As noted, after the commission held that it had jurisdiction to determine the reimbursement issue to both claimant and BC/ *375BS, the Fund accepted the evidence in the record without further documentation and reimbursed claimant. Now it claims that the proof as to BC/BS was not properly documented and cannot be used to support payment to BC/BS. The General Assembly has directed the commission to liberally construe the statutory provisions and the strict rules of evidence are not applicable in factual hearings of the commission. Piedmont Mfg. Co. v. East, 17 Va. App. 499, 512, 438 S.E.2d 769, 777 (1993).
Addressing a similar issue, the Supreme Court of Virginia has held that medical bills received by an injured party are prima facie evidence that the charges were reasonable and necessary. See Walters v. Littleton, 223 Va. 446, 290 S.E.2d 839 (1982). See also Nationwide Mut. Ins. Co. v. Jewel Tea Co., 202 Va. 527, 118 S.E.2d 646 (1961) (holding that the amount paid by an insurance company is prima facie evidence of its reasonableness). We find nothing in this record to rebut the prima facie evidence of the charges made and contained in this record. Moreover, as reported by the deputy commissioner, appellants were fully aware of the claim and had documents “in hand” showing the amount of the medical expenses incurred. We have reviewed the record and find sufficient evidence to support the commission’s decision as to the amount of those expenses. We are bound by the commission’s decision as to the amount owed. Fairfax Hosp. v. DeLaFleur, 221 Va. 406, 410, 270 S.E.2d 720, 722 (1980).

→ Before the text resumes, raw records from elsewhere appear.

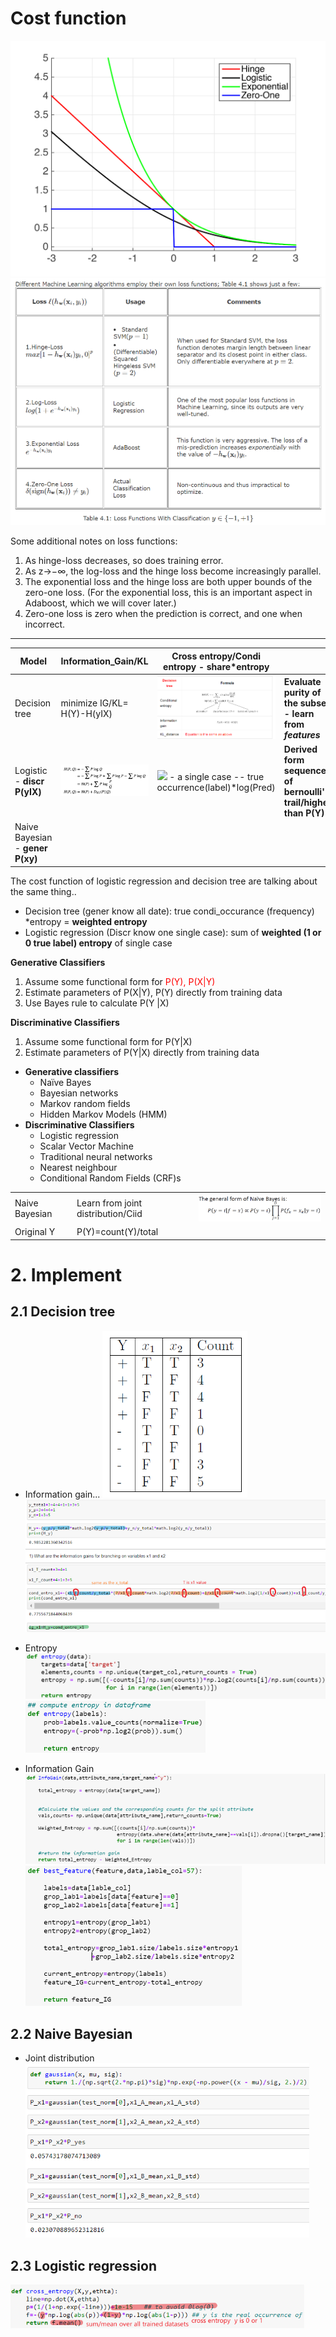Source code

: # Cost function

![](.4_6_Cost_function_images/82082d94.png)
![](.4_6_Cost_function_images/a05e81fe.png)

Some additional notes on loss functions:
1. As hinge-loss decreases, so does training error.
2. As z→−∞, the log-loss and the hinge loss become increasingly parallel.
3. The exponential loss and the hinge loss are both upper bounds of the zero-one loss. (For the exponential loss, this is an important aspect in Adaboost, which we will cover later.)
4. Zero-one loss is zero when the prediction is correct, and one when incorrect.
---
|Model   | Information_Gain/KL  |  Cross entropy/Condi entropy - share*entropy  ||
|---|---|---|---|
|Decision tree|minimize IG/KL= H(Y)-H(yIX) |![](.4_6_Cost_function_images/6e085b87.png) |**Evaluate purity of the subset - learn from _features_**|
|Logistic - **discr P(yIX)**|![](.ML_images/ad94a2c2.png) |![](https://miro.medium.com/max/700/1*J7Q93nEPvsgo0K5fhJMPZQ.png) - a single case -- true occurrence(label)*log(Pred)   |**Derived form sequence of bernoulli' trail/higher than P(Y)**  |
|Naive Bayesian - **gener P(xy)**||||

The cost function of logistic regression and decision tree are talking about the same thing..
- Decision tree (gener know all date): true condi_occurance (frequency) *entropy = **weighted entropy**
- Logistic regression (Discr know one single case): sum of **weighted (1 or 0 true label) entropy** of single case

**Generative Classifiers**
1. Assume some functional form for <font color='red'>P(Y), P(X|Y)</font>
2. Estimate parameters of P(X|Y), P(Y) directly from training data
3. Use Bayes rule to calculate P(Y |X)

**Discriminative Classifiers**
1. Assume some functional form for P(Y|X)
2. Estimate parameters of P(Y|X) directly from training data

- **Generative classifiers**  
  - Naïve Bayes  
  - Bayesian networks
  - Markov random fields
  - Hidden Markov Models (HMM)
- **Discriminative Classifiers**
  - Logistic regression
  - Scalar Vector Machine
  - Traditional neural networks
  - Nearest neighbour
  - Conditional Random Fields (CRF)s

||||
|---|---|---|
|Naive Bayesian|Learn from joint distribution/Ciid|![](.4_6_Cost_function_images/999c179e.png)||
|Original Y   |P(Y)=count(Y)/total   |   |

# 2. Implement
## 2.1 Decision tree
- Information gain...
![](.4_6_Cost_function_images/6c8685e1.png)
![](.4_6_Cost_function_images/3c32e4a2.png)

- Entropy  
![](.4_6_Cost_function_images/356dd281.png)  
![](.4_6_Cost_function_images/c903281d.png)

- Information Gain  
![](.4_6_Cost_function_images/2803fcce.png)  
![](.4_6_Cost_function_images/20dca39f.png)

## 2.2 Naive Bayesian
- Joint distribution  
![](.4_6_Cost_function_images/7e021a3e.png)

## 2.3 Logistic regression
![](.4_6_Cost_function_images/7ec587ed.png)


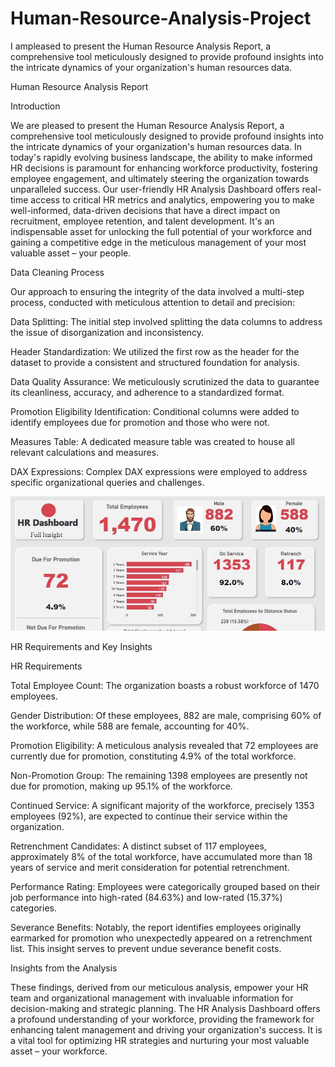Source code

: # Human-Resource-Analysis-Project
I  ampleased to present the Human Resource Analysis Report, a comprehensive tool meticulously designed to provide profound insights into the intricate dynamics of your organization's human resources data.

Human Resource Analysis Report

Introduction

We are pleased to present the Human Resource Analysis Report, a comprehensive tool meticulously designed to provide profound insights into the intricate dynamics of your organization's human resources data. In today's rapidly evolving business landscape, the ability to make informed HR decisions is paramount for enhancing workforce productivity, fostering employee engagement, and ultimately steering the organization towards unparalleled success. Our user-friendly HR Analysis Dashboard offers real-time access to critical HR metrics and analytics, empowering you to make well-informed, data-driven decisions that have a direct impact on recruitment, employee retention, and talent development. It's an indispensable asset for unlocking the full potential of your workforce and gaining a competitive edge in the meticulous management of your most valuable asset – your people.


Data Cleaning Process

Our approach to ensuring the integrity of the data involved a multi-step process, conducted with meticulous attention to detail and precision:

Data Splitting: The initial step involved splitting the data columns to address the issue of disorganization and inconsistency.

Header Standardization: We utilized the first row as the header for the dataset to provide a consistent and structured foundation for analysis.

Data Quality Assurance: We meticulously scrutinized the data to guarantee its cleanliness, accuracy, and adherence to a standardized format.

Promotion Eligibility Identification: Conditional columns were added to identify employees due for promotion and those who were not.

Measures Table: A dedicated measure table was created to house all relevant calculations and measures.

DAX Expressions: Complex DAX expressions were employed to address specific organizational queries and challenges.

![](./Hr-analysis.jpg)



HR Requirements and Key Insights

HR Requirements

Total Employee Count: The organization boasts a robust workforce of 1470 employees.

Gender Distribution: Of these employees, 882 are male, comprising 60% of the workforce, while 588 are female, accounting for 40%.

Promotion Eligibility: A meticulous analysis revealed that 72 employees are currently due for promotion, constituting 4.9% of the total workforce.

Non-Promotion Group: The remaining 1398 employees are presently not due for promotion, making up 95.1% of the workforce.

Continued Service: A significant majority of the workforce, precisely 1353 employees (92%), are expected to continue their service within the organization.

Retrenchment Candidates: A distinct subset of 117 employees, approximately 8% of the total workforce, have accumulated more than 18 years of service and merit consideration for potential retrenchment.

Performance Rating: Employees were categorically grouped based on their job performance into high-rated (84.63%) and low-rated (15.37%) categories.

Severance Benefits: Notably, the report identifies employees originally earmarked for promotion who unexpectedly appeared on a retrenchment list. This insight serves to prevent undue severance benefit costs.



Insights from the Analysis

These findings, derived from our meticulous analysis, empower your HR team and organizational management with invaluable information for decision-making and strategic planning. The HR Analysis Dashboard offers a profound understanding of your workforce, providing the framework for enhancing talent management and driving your organization's success. It is a vital tool for optimizing HR strategies and nurturing your most valuable asset – your workforce.
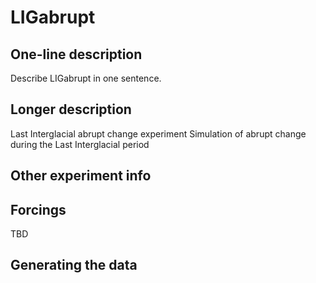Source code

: <!--- This file contains a number of sections -->
<!--- They are bounded by comments like this -->
<!--- Do not edit these sections by hand -->
<!--- Start title -->
# LIGabrupt
<!--- End title -->

## One-line description

<!--- Start one-line-description -->
Describe LIGabrupt in one sentence.
<!--- End one-line-description -->

## Longer description

<!--- Start longer-description -->
Last Interglacial abrupt change experiment
 Simulation of abrupt change during the Last Interglacial period
<!--- End longer-description -->

## Other experiment info

<!--- Start other-experiment-info -->
<!--- End other-experiment-info -->

## Forcings

<!--- Start forcings -->
TBD
<!--- End forcings -->

## Generating the data

<!--- TODO: auto-generate this -->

We have examined the remaining issues raised by appellants in this appeal and find that the evidence supports the commission’s decisions.
Accordingly, the judgment of the commission is affirmed.
Affirmed.
Fitzpatrick, J., and Duff, S.J., concurred.
By this time, the Fund had been required to assume responsibility for Rockwood’s unpaid obligations.
The commission treated this as a “letter application” for a hearing.
We do not here decide whether the commission would have had jurisdiction if the Fund had reimbursed claimant prior to his application upon which this case was decided and if there had been no continuing need for treatment resulting from the injury upon which the award was made.